◆ Directions: Among the entries below, please repeat exactly and only the lines from the line containing "Metric | Value |" to the line containing "Darkness | 832.7 |", both lines included.

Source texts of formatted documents

_ _ _ _ _ _ _

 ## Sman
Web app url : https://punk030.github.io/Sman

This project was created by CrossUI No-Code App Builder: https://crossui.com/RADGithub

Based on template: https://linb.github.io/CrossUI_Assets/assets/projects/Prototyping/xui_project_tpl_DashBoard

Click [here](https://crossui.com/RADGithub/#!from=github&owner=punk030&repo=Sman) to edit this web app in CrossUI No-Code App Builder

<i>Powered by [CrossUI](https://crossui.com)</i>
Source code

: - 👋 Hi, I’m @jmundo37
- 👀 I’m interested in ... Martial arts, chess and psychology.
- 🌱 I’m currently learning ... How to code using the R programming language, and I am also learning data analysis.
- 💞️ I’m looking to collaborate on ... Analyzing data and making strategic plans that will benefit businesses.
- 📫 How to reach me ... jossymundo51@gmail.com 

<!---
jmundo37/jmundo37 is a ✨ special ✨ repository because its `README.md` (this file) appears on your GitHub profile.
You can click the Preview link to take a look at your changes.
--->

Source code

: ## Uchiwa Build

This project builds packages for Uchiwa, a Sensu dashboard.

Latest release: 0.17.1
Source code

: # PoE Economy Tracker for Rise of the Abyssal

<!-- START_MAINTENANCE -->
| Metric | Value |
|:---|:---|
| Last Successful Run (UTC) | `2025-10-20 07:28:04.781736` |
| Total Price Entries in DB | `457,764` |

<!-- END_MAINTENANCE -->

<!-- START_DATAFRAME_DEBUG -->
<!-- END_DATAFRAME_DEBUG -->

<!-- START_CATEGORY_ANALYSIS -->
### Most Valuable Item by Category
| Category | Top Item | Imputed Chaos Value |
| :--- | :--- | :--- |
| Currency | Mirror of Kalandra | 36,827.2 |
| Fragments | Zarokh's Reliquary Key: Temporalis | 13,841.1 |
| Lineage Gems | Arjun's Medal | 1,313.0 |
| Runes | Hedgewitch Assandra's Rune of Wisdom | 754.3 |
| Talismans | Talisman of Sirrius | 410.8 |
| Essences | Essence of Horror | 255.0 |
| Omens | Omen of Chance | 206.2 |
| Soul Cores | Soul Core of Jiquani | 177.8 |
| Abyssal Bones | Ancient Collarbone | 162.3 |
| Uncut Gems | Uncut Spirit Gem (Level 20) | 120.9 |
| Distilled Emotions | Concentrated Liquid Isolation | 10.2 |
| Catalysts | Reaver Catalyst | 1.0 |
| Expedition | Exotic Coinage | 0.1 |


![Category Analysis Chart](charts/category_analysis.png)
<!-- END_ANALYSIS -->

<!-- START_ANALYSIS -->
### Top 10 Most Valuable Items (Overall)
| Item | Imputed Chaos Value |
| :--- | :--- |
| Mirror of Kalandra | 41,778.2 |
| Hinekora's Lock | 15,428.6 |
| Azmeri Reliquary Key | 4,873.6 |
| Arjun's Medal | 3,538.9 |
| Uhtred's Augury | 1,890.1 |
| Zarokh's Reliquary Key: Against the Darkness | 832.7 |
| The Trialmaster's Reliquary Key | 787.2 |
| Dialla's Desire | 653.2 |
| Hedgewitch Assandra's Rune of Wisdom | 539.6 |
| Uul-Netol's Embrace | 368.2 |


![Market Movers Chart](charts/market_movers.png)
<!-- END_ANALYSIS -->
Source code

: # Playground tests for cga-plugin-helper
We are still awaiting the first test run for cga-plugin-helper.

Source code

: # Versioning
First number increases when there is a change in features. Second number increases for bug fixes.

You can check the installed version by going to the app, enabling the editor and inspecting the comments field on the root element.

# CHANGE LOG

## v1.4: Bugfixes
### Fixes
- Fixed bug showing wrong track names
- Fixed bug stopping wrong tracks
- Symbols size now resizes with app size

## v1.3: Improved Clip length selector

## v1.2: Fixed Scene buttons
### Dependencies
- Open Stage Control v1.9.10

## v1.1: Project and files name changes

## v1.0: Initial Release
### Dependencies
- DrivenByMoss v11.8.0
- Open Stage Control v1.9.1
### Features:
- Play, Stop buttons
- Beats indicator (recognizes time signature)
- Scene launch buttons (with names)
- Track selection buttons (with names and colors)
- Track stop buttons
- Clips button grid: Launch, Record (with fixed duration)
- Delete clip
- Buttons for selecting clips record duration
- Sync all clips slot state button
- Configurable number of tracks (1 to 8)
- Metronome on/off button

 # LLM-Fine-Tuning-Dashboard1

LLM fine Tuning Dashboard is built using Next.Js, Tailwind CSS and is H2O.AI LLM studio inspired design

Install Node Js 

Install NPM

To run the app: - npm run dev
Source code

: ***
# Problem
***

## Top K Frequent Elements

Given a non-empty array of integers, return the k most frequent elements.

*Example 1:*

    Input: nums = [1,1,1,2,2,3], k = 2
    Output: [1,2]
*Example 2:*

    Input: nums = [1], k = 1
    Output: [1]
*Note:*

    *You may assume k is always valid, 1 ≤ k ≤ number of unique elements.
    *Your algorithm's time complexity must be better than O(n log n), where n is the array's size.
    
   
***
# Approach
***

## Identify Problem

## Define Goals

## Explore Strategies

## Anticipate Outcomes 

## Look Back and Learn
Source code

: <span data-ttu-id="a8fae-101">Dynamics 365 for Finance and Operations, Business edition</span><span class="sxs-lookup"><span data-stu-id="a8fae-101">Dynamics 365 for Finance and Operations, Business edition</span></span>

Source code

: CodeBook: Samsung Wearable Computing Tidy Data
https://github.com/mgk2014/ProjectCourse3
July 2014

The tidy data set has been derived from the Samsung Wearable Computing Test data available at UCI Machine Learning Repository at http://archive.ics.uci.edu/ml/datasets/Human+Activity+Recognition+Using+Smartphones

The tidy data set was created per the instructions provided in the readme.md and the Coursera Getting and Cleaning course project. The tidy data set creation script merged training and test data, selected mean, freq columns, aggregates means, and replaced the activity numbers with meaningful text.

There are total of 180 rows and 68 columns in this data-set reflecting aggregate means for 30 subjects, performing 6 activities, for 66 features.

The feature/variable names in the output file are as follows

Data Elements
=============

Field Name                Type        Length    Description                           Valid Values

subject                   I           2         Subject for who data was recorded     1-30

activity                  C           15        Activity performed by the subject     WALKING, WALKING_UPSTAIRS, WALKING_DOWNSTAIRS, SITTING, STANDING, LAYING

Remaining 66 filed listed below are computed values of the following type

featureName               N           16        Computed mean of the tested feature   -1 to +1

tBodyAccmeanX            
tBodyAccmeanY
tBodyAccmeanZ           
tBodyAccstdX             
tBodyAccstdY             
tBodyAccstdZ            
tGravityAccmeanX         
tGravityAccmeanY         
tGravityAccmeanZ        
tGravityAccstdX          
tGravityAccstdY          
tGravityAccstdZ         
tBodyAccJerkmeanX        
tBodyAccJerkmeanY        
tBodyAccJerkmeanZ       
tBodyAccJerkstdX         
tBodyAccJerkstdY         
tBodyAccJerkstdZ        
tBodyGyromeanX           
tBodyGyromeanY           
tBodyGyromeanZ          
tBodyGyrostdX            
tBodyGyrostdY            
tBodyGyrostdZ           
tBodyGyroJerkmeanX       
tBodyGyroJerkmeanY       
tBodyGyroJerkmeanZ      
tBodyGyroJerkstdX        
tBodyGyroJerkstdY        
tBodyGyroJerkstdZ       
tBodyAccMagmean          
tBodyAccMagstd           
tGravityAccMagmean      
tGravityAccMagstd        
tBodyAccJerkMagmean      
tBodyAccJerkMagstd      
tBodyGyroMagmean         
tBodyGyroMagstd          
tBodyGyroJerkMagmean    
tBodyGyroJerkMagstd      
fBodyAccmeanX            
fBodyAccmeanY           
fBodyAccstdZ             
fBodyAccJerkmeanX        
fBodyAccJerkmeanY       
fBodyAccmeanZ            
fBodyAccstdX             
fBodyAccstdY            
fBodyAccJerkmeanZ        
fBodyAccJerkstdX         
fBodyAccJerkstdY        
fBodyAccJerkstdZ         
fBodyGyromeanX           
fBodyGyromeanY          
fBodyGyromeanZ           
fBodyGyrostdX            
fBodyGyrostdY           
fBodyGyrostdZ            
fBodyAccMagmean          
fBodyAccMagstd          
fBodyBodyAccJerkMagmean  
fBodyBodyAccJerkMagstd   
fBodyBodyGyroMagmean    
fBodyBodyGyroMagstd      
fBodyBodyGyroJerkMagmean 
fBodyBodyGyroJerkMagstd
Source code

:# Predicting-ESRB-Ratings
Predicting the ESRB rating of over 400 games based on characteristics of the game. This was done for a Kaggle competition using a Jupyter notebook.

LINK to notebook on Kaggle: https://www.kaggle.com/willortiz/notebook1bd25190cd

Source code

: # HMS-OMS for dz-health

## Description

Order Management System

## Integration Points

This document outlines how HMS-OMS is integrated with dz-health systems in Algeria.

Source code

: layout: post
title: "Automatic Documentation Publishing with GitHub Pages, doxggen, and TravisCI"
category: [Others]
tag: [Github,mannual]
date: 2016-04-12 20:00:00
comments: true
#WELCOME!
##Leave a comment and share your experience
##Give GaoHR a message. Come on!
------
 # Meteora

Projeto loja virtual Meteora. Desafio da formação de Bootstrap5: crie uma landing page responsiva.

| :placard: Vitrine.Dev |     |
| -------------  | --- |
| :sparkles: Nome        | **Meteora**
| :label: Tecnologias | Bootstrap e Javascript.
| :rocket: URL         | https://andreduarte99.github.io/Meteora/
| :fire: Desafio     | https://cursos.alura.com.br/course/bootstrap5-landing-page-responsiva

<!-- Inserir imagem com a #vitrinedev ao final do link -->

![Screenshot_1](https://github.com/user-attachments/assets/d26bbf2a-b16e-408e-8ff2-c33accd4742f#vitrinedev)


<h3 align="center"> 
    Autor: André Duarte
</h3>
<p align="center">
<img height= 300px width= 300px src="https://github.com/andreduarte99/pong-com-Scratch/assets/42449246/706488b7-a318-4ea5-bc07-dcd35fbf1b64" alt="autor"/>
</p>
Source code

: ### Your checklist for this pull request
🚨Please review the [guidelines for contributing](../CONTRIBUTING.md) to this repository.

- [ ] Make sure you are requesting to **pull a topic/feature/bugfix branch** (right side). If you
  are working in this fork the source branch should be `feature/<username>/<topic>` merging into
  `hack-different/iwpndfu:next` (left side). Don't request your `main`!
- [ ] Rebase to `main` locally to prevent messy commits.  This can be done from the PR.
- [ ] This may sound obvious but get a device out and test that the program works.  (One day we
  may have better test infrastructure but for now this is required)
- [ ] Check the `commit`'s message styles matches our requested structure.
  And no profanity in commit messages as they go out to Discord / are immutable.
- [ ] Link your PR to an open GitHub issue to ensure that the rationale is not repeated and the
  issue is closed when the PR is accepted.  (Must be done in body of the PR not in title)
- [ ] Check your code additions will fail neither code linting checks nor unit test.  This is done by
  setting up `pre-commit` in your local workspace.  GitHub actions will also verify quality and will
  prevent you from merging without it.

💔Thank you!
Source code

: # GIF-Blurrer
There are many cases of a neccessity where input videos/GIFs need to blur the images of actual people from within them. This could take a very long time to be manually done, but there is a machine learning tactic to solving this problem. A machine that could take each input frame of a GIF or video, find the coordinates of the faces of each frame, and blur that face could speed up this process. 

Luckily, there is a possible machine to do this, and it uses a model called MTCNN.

_ _ _ _ _ _ _

◆ Answer section:
| Metric | Value |
|:---|:---|
| Last Successful Run (UTC) | `2025-10-20 07:28:04.781736` |
| Total Price Entries in DB | `457,764` |

<!-- END_MAINTENANCE -->

<!-- START_DATAFRAME_DEBUG -->
<!-- END_DATAFRAME_DEBUG -->

<!-- START_CATEGORY_ANALYSIS -->
### Most Valuable Item by Category
| Category | Top Item | Imputed Chaos Value |
| :--- | :--- | :--- |
| Currency | Mirror of Kalandra | 36,827.2 |
| Fragments | Zarokh's Reliquary Key: Temporalis | 13,841.1 |
| Lineage Gems | Arjun's Medal | 1,313.0 |
| Runes | Hedgewitch Assandra's Rune of Wisdom | 754.3 |
| Talismans | Talisman of Sirrius | 410.8 |
| Essences | Essence of Horror | 255.0 |
| Omens | Omen of Chance | 206.2 |
| Soul Cores | Soul Core of Jiquani | 177.8 |
| Abyssal Bones | Ancient Collarbone | 162.3 |
| Uncut Gems | Uncut Spirit Gem (Level 20) | 120.9 |
| Distilled Emotions | Concentrated Liquid Isolation | 10.2 |
| Catalysts | Reaver Catalyst | 1.0 |
| Expedition | Exotic Coinage | 0.1 |


![Category Analysis Chart](charts/category_analysis.png)
<!-- END_ANALYSIS -->

<!-- START_ANALYSIS -->
### Top 10 Most Valuable Items (Overall)
| Item | Imputed Chaos Value |
| :--- | :--- |
| Mirror of Kalandra | 41,778.2 |
| Hinekora's Lock | 15,428.6 |
| Azmeri Reliquary Key | 4,873.6 |
| Arjun's Medal | 3,538.9 |
| Uhtred's Augury | 1,890.1 |
| Zarokh's Reliquary Key: Against the Darkness | 832.7 |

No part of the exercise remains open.